With Instant Market Listings, anyone can create a market instantly, without governance approval or long waits. It’s simple: pick a market, deposit USDC into MegaVault, and start trading. This is a big advantage that CEXs can’t offer.
MegaVault is the core of the system, providing liquidity to all markets by pooling USDC.
MegaVault funds the market while depositors earn passive income. Half of dYdX protocol fees go to MegaVault, making liquidity provision profitable. This is very similar to Jupiter's JLP Vault.
dYdX also launched an affiliate program that gives lifetime USDC commissions to referrals. Bybit’s rapid growth was partly due to the referral reward program.
Trading rewards distribute $1.5 million in DYDX tokens per month, and offer a prize pool of up to 100,000 USDC for MegaVault depositors. Since then, dYdX has achieved some great results, with a TVL of over $40 million and an APY of 51%.
Apts
Aptos is the fastest growing MOVE language blockchain in TVL and DeFi after Sui, with its TVL exceeding $1 billion for the first time, a 19x year-over-year increase.
Riding the TradFi wave on Aptos, BlackRock launched the BUILD Fund on Aptos, which is the only non-EVM chain selected by BlackRock.
Franklin Templeton is also expanding its on-chain U.S. government money fund to Aptos, one of seven supported chains.
Bitwise and Libre have already launched their own tokenized funds on Aptos.

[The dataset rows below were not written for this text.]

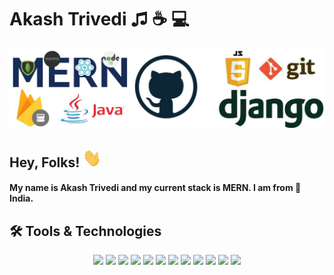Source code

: # Akash Trivedi &#9835; &#9749; 💻

<img src='https://raw.githubusercontent.com/Akash-Trivedi/Akash-Trivedi/main/linkedincover-4.jpeg'/>


<h2>
Hey, Folks! <img src='https://raw.githubusercontent.com/Akash-Trivedi/Akash-Trivedi/master/wave.gif' width="30px" height="30px" /> 
</h2>

#### My name is Akash Trivedi and my current stack is MERN. I am from &#128205; India.

## 🛠 Tools & Technologies
<p align='center'>
<img src='https://img.shields.io/static/v1?style=flat&label=OS&logo=ubuntu&message=Ubuntu&color=0A66C2'/>


<img src='https://img.shields.io/static/v1?style=flat&label=OS&logo=windows&message=Windows&color=0A66C2'/>

<img src='https://img.shields.io/static/v1?style=flat&label=Code&logo=JavaScript&message=JavaScript&color=0A66C2'/>

<img src='https://img.shields.io/static/v1?style=flat&label=Code&logo=python&message=Python&color=0A66C2'/>

<img src='https://img.shields.io/static/v1?style=flat&label=Code&logo=html5&message=HTML5&color=0A66C2'/>

<img src='https://img.shields.io/static/v1?style=flat&label=Code&logo=react&message=ReactJs&color=0A66C2'/>

<img src='https://img.shields.io/static/v1?style=flat&label=Code&logo=express&message=Express&color=0A66C2'/>

<img src='https://img.shields.io/static/v1?style=flat&label=Code&logo=nodedotjs&message=Nodejs&color=0A66C2'/>

<img src='https://img.shields.io/static/v1?style=flat&label=Code&logo=vsco&message=VsCode&color=0A66C2'/>

<img src='https://img.shields.io/static/v1?style=flat&label=CP&logo=codeforces&message=Codeforces&color=0A66C2'/>

<img src='https://img.shields.io/static/v1?style=flat&label=CP&logo=leetcode&message=Leetcode&color=0A66C2'/>

<img src='https://img.shields.io/static/v1?style=flat&label=Db&logo=mongodb&message=MongoDb&color=0A66C2'/>
</p>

Tether launched its native stablecoin USDT on Aptos in August. Since then, the supply of USDT on Aptos has been increasing and currently stands at approximately $142 million.
Following Tether, Circle announced the launch of native USDC and Cross-Chain Transfer Protocol (CCTP), supported by Stripe’s crypto products on Aptos.
With the onboarding of native stablecoins to Aptos, ecosystem metrics are steadily rising, with TVL remaining above $1 billion and 1 million new users joining the ecosystem.
DeFi on Aptos has also made milestone progress:
Last year, daily DEX trading volume on Aptos grew 2,700%.
Aries Markets, the top lending protocol on Aptos, hit a new high in TVL with over $800 million in total deposits and over $450 million in lending volume.
emojicoin dot fun, a memcoin launchpad on Aptos, reported 16.7K unique addresses joining in the first 24 hours after mainnet launch.
My hunch is that APT is following SUI’s lead. I think SUI, APT, and other L1s are chasing Solana because they are all competing on the execution layer.